▶ Stored data:
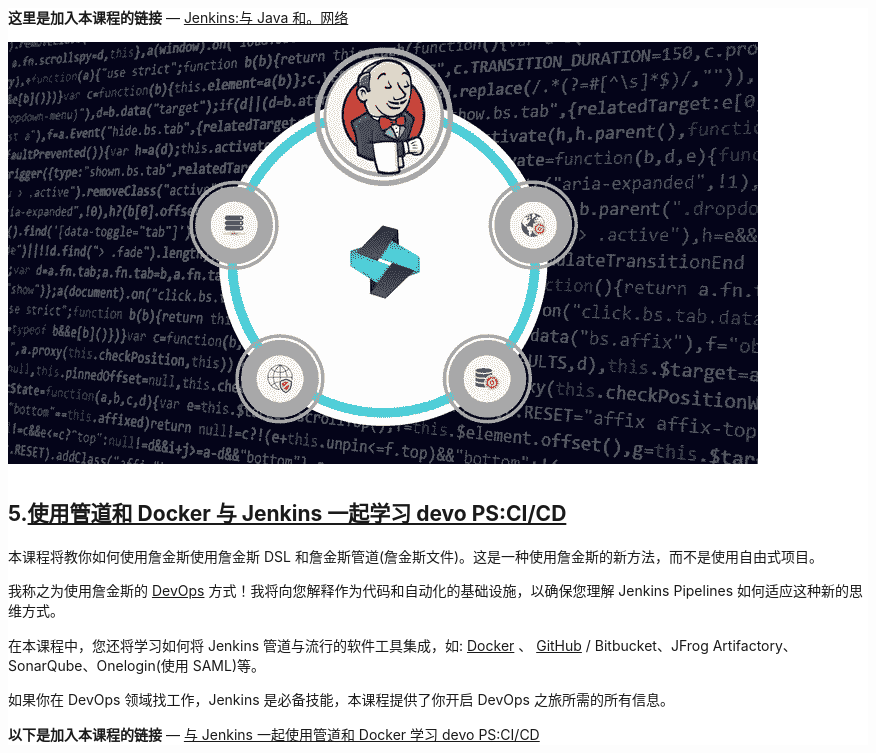 **这里是加入本课程的链接** — [Jenkins:与 Java 和。网络](https://click.linksynergy.com/fs-bin/click?id=JVFxdTr9V80&subid=0&offerid=323058.1&type=10&tmpid=14538&RD_PARM1=https%3A%2F%2Fwww.udemy.com%2Fjenkins-learn-continuous-integration%2F)

[![](img/8575072bdc38f339da522c2e600f2bb0.png)](https://click.linksynergy.com/fs-bin/click?id=JVFxdTr9V80&subid=0&offerid=323058.1&type=10&tmpid=14538&RD_PARM1=https%3A%2F%2Fwww.udemy.com%2Fjenkins-learn-continuous-integration%2F)

## 5.[使用管道和 Docker 与 Jenkins 一起学习 devo PS:CI/CD](https://click.linksynergy.com/fs-bin/click?id=JVFxdTr9V80&subid=0&offerid=323058.1&type=10&tmpid=14538&RD_PARM1=https%3A%2F%2Fwww.udemy.com%2Flearn-devops-ci-cd-with-jenkins-using-pipelines-and-docker%2F)

本课程将教你如何使用詹金斯使用詹金斯 DSL 和詹金斯管道(詹金斯文件)。这是一种使用詹金斯的新方法，而不是使用自由式项目。

我称之为使用詹金斯的 [DevOps](https://hackernoon.com/the-2018-devops-roadmap-31588d8670cb) 方式！我将向您解释作为代码和自动化的基础设施，以确保您理解 Jenkins Pipelines 如何适应这种新的思维方式。

在本课程中，您还将学习如何将 Jenkins 管道与流行的软件工具集成，如: [Docker](https://hackernoon.com/10-free-courses-to-learn-docker-for-programmers-and-devops-engineers-7ff2781fd6e0) 、 [GitHub](https://javarevisited.blogspot.com/2018/01/5-free-git-courses-for-programmers-to-learn-online.html) / Bitbucket、JFrog Artifactory、SonarQube、Onelogin(使用 SAML)等。

如果你在 DevOps 领域找工作，Jenkins 是必备技能，本课程提供了你开启 DevOps 之旅所需的所有信息。

**以下是加入本课程的链接** — [与 Jenkins 一起使用管道和 Docker 学习 devo PS:CI/CD](https://click.linksynergy.com/fs-bin/click?id=JVFxdTr9V80&subid=0&offerid=323058.1&type=10&tmpid=14538&RD_PARM1=https%3A%2F%2Fwww.udemy.com%2Flearn-devops-ci-cd-with-jenkins-using-pipelines-and-docker%2F)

▶ Work item: In the entries above, one line contains "## 5.[使用管道和 Docker" and another contains "Bitbucket、JFrog Artifactory、SonarQube、Onelogin(使用 SAML)等。". Reproduce exactly those two lines and the lines between them, nothing else.

▶ Task result:
## 5.[使用管道和 Docker 与 Jenkins 一起学习 devo PS:CI/CD](https://click.linksynergy.com/fs-bin/click?id=JVFxdTr9V80&subid=0&offerid=323058.1&type=10&tmpid=14538&RD_PARM1=https%3A%2F%2Fwww.udemy.com%2Flearn-devops-ci-cd-with-jenkins-using-pipelines-and-docker%2F)

本课程将教你如何使用詹金斯使用詹金斯 DSL 和詹金斯管道(詹金斯文件)。这是一种使用詹金斯的新方法，而不是使用自由式项目。

我称之为使用詹金斯的 [DevOps](https://hackernoon.com/the-2018-devops-roadmap-31588d8670cb) 方式！我将向您解释作为代码和自动化的基础设施，以确保您理解 Jenkins Pipelines 如何适应这种新的思维方式。

在本课程中，您还将学习如何将 Jenkins 管道与流行的软件工具集成，如: [Docker](https://hackernoon.com/10-free-courses-to-learn-docker-for-programmers-and-devops-engineers-7ff2781fd6e0) 、 [GitHub](https://javarevisited.blogspot.com/2018/01/5-free-git-courses-for-programmers-to-learn-online.html) / Bitbucket、JFrog Artifactory、SonarQube、Onelogin(使用 SAML)等。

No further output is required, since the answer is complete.